It kinda does. It better get mo-bettah, soon. Ahright, on to the plunder.

I saw this wine standing up in Alfonso’s wine closet and it had the word BEA on it, which is my nickname. It was called Rosso de Véo, vino da Tavola. On the label it also had “DIFFICLE, ma sorprendente - piovosa,ma buona”

From what I can tell it’s a 2002 red wine from Umbria with the grapes of Sagrantino, Sangiovese and Montepulciano. Lots of writing in Italian on the label, looks like a lab sample. I hope the old guy, oh what the hell, he might not even come back. I could start opening up the old Monfortino or Sassicaia wines, maybe that would bring him, nah. Yeah, but he’s over that, told me last week, “I’m not a Gaja-rexic, I’m not into wine-porn. I don’t have any appetite for these overexposed and overpriced wines. I can’t enjoy them anymore. I just want a good, well-made bottle of wine, I don’t care who made it.”

Sounds a little cynical to me. (Like a guy with gout who's swearing off fois gras.)

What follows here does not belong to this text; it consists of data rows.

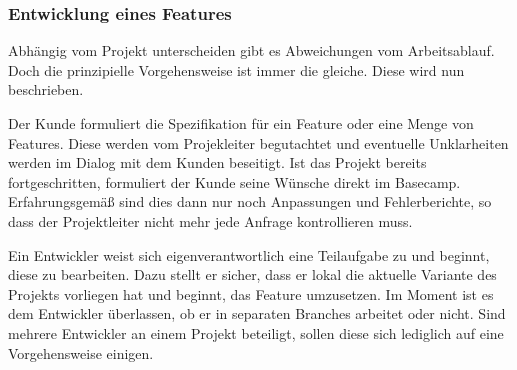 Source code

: % 


\subsubsection{Entwicklung eines Features} %
\label{ssub:entwicklung_eines_features}

Abhängig vom Projekt unterscheiden gibt es Abweichungen vom Arbeitsablauf. Doch die prinzipielle Vorgehensweise ist immer die gleiche. Diese wird nun beschrieben.

Der Kunde formuliert die Spezifikation für ein Feature oder eine Menge von Features. Diese werden vom Projekleiter begutachtet und eventuelle Unklarheiten werden im Dialog mit dem Kunden beseitigt. Ist das Projekt bereits fortgeschritten, formuliert der Kunde seine Wünsche direkt im Basecamp. Erfahrungsgemäß sind dies dann nur noch Anpassungen und Fehlerberichte, so dass der Projektleiter nicht mehr jede Anfrage kontrollieren muss.

Ein Entwickler weist sich eigenverantwortlich eine Teilaufgabe zu und beginnt, diese zu bearbeiten. Dazu stellt er sicher, dass er lokal die aktuelle Variante des Projekts vorliegen hat und beginnt, das Feature umzusetzen. Im Moment ist es dem Entwickler überlassen, ob er in separaten Branches arbeitet oder nicht. Sind mehrere Entwickler an einem Projekt beteiligt, sollen diese sich lediglich auf eine Vorgehensweise einigen.

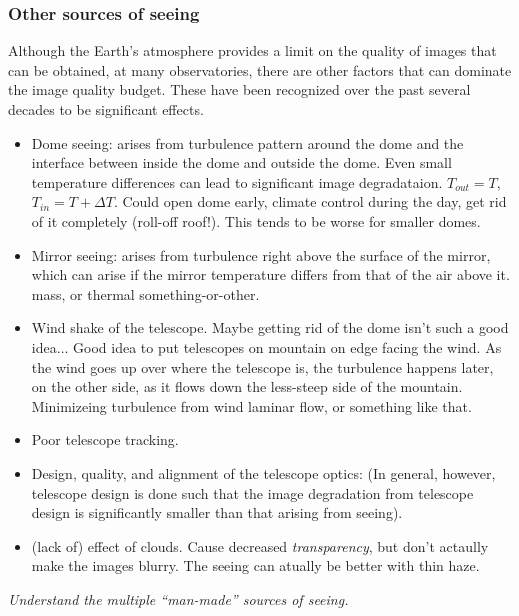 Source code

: \documentclass[12pt]{article}
\newcommand{\mynotes}[1]{\textcolor{myBlue}{#1}}
\newcommand{\test}[1]{%
    \begin{center}
        {\parbox{0.9\textwidth}{\textit{\small#1}}}
    \end{center}}
\begin{document}
\subsubsection{Other sources of seeing}
Although the Earth's atmosphere provides a limit on the quality of
images that can be obtained, at many observatories, there are other
factors that can dominate the image quality budget. These have been
recognized over the past several decades to be significant effects.
\begin{itemize}
    \item Dome seeing: arises from turbulence pattern around the dome and the
        interface between inside the dome and outside the dome. Even small
        temperature differences can lead to significant image degradataion.
        \textcolor{myBlue}{$T_{out} = T$, $T_{in} = T + \Delta T$. Could open
        dome early, climate control during the day, get rid of it completely
        (roll-off roof!). This tends to be worse for smaller domes.}
    \item Mirror seeing: arises from turbulence right above the surface of the
        mirror, which can arise if the mirror temperature differs from that of
        the air above it. \textcolor{myBlue}{%
        mass, or thermal something-or-other}.
    \item Wind shake of the telescope. \mynotes{Maybe getting rid
        of the dome isn't such a good idea$\ldots$ Good idea to put
        telescopes on mountain on edge facing the wind. As the wind goes up
        over where the telescope is, the turbulence happens later, on the
        other side, as it flows down the less-steep side of the mountain.
        Minimizeing turbulence from wind laminar flow, or something like
        that.}
    \item Poor telescope tracking.
    \item Design, quality, and alignment of the telescope optics: (In general,
        however, telescope design is done such that the image degradation from
        telescope design is significantly smaller than that arising from
        seeing).
    \item (lack of) effect of clouds. \mynotes{Cause decreased
        \emph{transparency}, but don't actaully make the images blurry. The
        seeing can atually be better with thin haze.}
\end{itemize}

\test{Understand the multiple ``man-made'' sources of seeing.}
\end{document}
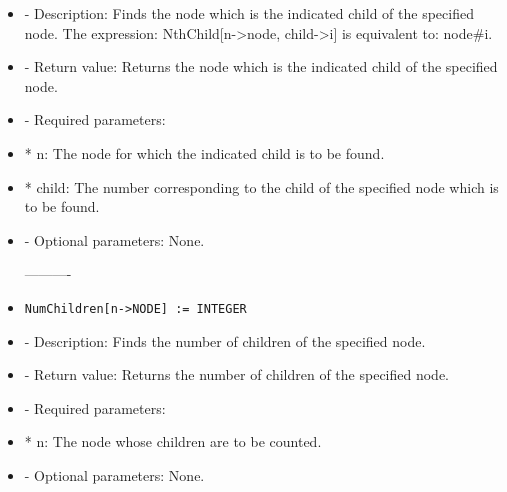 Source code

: \begin{itemize}
\begin{verbatim}
\bd
\item
*  E:  The problem in extensive form for which a new outcome is to
be created.
\ed

\item
- Optional parameters:

\bd
\item
*  outc:  Allows the user to specify the number given to the new 
outcome created.  If not specified, the new outcome is assigned the 
lowest positive number for which no otcome is defined.  If the number
specified already exists as an outcome, no action is taken and the 
procedure returns a value of zero.
\ed
\ed

----------
\item
\begin{verbatim}
NthChild[n->NODE, child->INTEGER] =: NODE
\end{verbatim}

\bd
\item
- Description:  Finds the node which is the indicated child of the 
specified node.  The expression:  NthChild[n->node, child->i] is 
equivalent to:  node\#i.
\item
- Return value:  Returns the node which is the indicated child of the
specified node.
\item- Required parameters:
	  
\bd
\item
*  n:  The node for which the indicated child is to be found.
\item
*  child:  The number corresponding to the child of the specified 
node which is to be found.
\ed

\item 
- Optional parameters:  None.
\ed

----------

\item
\begin{verbatim}
NumChildren[n->NODE] := INTEGER
\end{verbatim}

\bd
\item
- Description:  Finds the number of children of the specified node.
\item
- Return value:  Returns the number of children of the specified node.
\item
- Required parameters:

\bd
\item
*  n:  The node whose children are to be counted.
\ed

\item
- Optional parameters:  None.
\ed


\end{itemize}
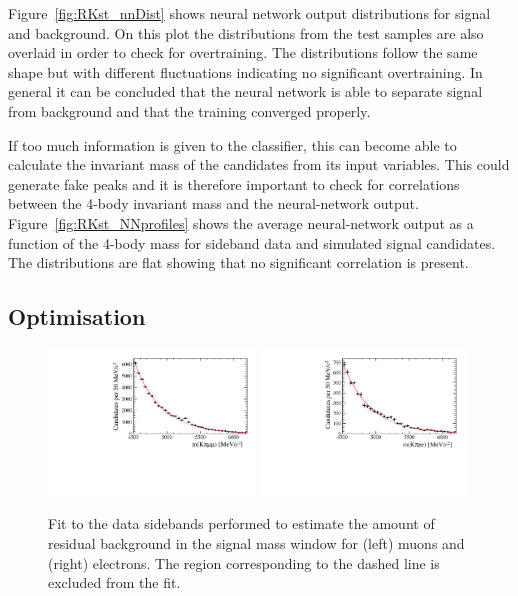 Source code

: Figure~\ref{fig:RKst_nnDist} shows neural network output distributions for signal and background.
On this plot the distributions from the test samples are also overlaid in order to check for overtraining. 
The distributions follow the same shape but with different fluctuations indicating no
significant overtraining. In general it can be concluded that the neural network is able to separate signal
from background and that the training converged properly.

If too much information is given to the classifier, this can become able to 
calculate the invariant mass of the candidates from its input variables. This could generate fake peaks and it is therefore
important to check for correlations between the 4-body invariant mass and the neural-network output. Figure~\ref{fig:RKst_NNprofiles} 
shows the average neural-network output as a function of the 4-body mass for sideband data and simulated signal candidates.
The distributions are flat showing that no significant correlation is present.


\subsection{Optimisation}
\label{sec:optimisation}

\begin{figure}[t!]
\centering
\includegraphics[width=0.49\textwidth]{RKst/figs/Optimisation/optimizeCut_MM-q2central/fitB_MM_0.pdf}
\includegraphics[width=0.49\textwidth]{RKst/figs/Optimisation/optimizeCut_EE-q2central/fitB_EE_0.pdf}
\caption{Fit to the data sidebands performed to estimate the amount of residual background in the
signal mass window for (left) muons and (right) electrons. The region corresponding to the dashed line is excluded from the fit.}
\label{fig:sideband_fit}
\end{figure}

I had some pizza dough and the pantry had a bottle of some Sicilian sauce, looked exotic. He probably doesn’t care about that either. Scrounged up a pizza stone, almost started up the fire pit outside. Found some arugula growing wild outside and a corner of some forgotten prosciutto. Dinner. With wine.

Two Hours Later
I hope he takes his sweet time coming back. The cat is feeling better. Someone in this house is finally opening up wine, the weather is perfect. Wish my goofy friend wasn’t so hung up on getting his master sommelier pin. (Vegas called; they need more bouncers and less sommeliers.)

This Rosso from Bea is good! Pretty strong wine, almost 15%. Like I’d know at this point. Smells kinda like my aunt’s porch, when it rained. The flowers and the wood floor, that’s it.

Tastes pretty good. Has an old style, not all gummy and syrupy. Nice with my pizza. I used the arugula and prosciutto, and found some Parm-Regg. The secret Sicilian sauce rocked. I wonder what Pachino means.

You've Been Warned
Hey, Alfonso, if you are out there reading this: I’m thinking of opening up a bottle of wine from way before I was born. If I don’t hear from you today, I guess it will be ok. I told my wine-sommelier junkie about one of the wines I found in your closet and he said I should stand it up and let it settle. Something about a 1968 Barolo from Conterno being ready to drink, way ready.



You’ve been warned, Italian Wine Dude!


Friday, March 16, 2007

Spring Break

Special commentary by guest reviewer Beatrice Russo

Italian Wine Guy has asked me to fill in for him, he says his spring has sprung and needs time to go to one of his favorite wine islands. (poor baby...) He will return soon. - B.R.

Alfonso left me a note, “I’ve got to get away for a few days. Take over.”

I thought the one post he asked me to do last year would be the only one. Now he disappears leaving me holding the blog. It’s not like I have that much to do; I’m in between school and a job and have a little time during this spring break.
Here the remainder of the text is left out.